[Start of Attachment]
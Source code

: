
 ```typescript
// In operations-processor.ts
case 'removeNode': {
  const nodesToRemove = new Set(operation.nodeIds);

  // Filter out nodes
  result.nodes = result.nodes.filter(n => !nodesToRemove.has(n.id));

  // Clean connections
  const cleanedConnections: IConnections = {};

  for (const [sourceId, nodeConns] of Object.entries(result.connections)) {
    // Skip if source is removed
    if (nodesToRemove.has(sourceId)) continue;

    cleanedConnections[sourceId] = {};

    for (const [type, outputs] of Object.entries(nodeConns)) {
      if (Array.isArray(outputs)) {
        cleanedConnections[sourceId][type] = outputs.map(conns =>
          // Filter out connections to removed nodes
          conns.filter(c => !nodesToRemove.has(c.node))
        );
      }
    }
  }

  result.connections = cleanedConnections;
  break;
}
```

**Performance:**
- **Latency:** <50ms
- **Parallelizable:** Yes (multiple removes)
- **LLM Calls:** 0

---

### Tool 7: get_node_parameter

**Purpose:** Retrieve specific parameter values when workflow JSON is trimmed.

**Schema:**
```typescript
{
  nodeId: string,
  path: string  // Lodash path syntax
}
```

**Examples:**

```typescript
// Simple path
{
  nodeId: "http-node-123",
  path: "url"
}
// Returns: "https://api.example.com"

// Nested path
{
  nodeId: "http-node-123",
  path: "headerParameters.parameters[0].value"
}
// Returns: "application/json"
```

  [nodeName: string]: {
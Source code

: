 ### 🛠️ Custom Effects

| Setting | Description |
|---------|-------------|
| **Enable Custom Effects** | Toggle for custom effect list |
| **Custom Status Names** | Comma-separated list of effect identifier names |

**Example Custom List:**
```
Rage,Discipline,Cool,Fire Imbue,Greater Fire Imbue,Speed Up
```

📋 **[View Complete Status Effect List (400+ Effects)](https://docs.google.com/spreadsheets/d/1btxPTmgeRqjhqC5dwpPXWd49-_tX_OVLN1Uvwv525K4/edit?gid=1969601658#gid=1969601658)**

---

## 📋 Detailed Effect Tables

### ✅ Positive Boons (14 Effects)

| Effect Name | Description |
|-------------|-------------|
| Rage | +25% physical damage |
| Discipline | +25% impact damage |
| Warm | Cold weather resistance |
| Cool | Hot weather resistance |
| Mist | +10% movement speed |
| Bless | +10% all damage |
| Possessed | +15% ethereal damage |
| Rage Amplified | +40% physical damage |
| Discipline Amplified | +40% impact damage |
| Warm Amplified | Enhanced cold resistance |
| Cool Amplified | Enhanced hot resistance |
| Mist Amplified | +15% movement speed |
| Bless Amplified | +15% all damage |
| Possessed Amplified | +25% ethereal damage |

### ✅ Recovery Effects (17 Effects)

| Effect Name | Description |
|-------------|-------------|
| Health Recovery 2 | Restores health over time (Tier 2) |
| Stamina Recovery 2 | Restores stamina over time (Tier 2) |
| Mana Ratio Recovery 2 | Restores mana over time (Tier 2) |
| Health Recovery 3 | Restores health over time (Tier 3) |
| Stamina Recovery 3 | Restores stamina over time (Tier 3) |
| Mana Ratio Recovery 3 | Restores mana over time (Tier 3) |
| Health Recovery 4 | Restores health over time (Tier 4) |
[End of Attachment]
◆ Work required
Set down, exactly as they stand above, the lines starting with the line with "Amplified | +40% physical damage |" and going on through the line with "health over time (Tier 3) |", and no others.

◆ Task response
| Rage Amplified | +40% physical damage |
| Discipline Amplified | +40% impact damage |
| Warm Amplified | Enhanced cold resistance |
| Cool Amplified | Enhanced hot resistance |
| Mist Amplified | +15% movement speed |
| Bless Amplified | +15% all damage |
| Possessed Amplified | +25% ethereal damage |

### ✅ Recovery Effects (17 Effects)

| Effect Name | Description |
|-------------|-------------|
| Health Recovery 2 | Restores health over time (Tier 2) |
| Stamina Recovery 2 | Restores stamina over time (Tier 2) |
| Mana Ratio Recovery 2 | Restores mana over time (Tier 2) |
| Health Recovery 3 | Restores health over time (Tier 3) |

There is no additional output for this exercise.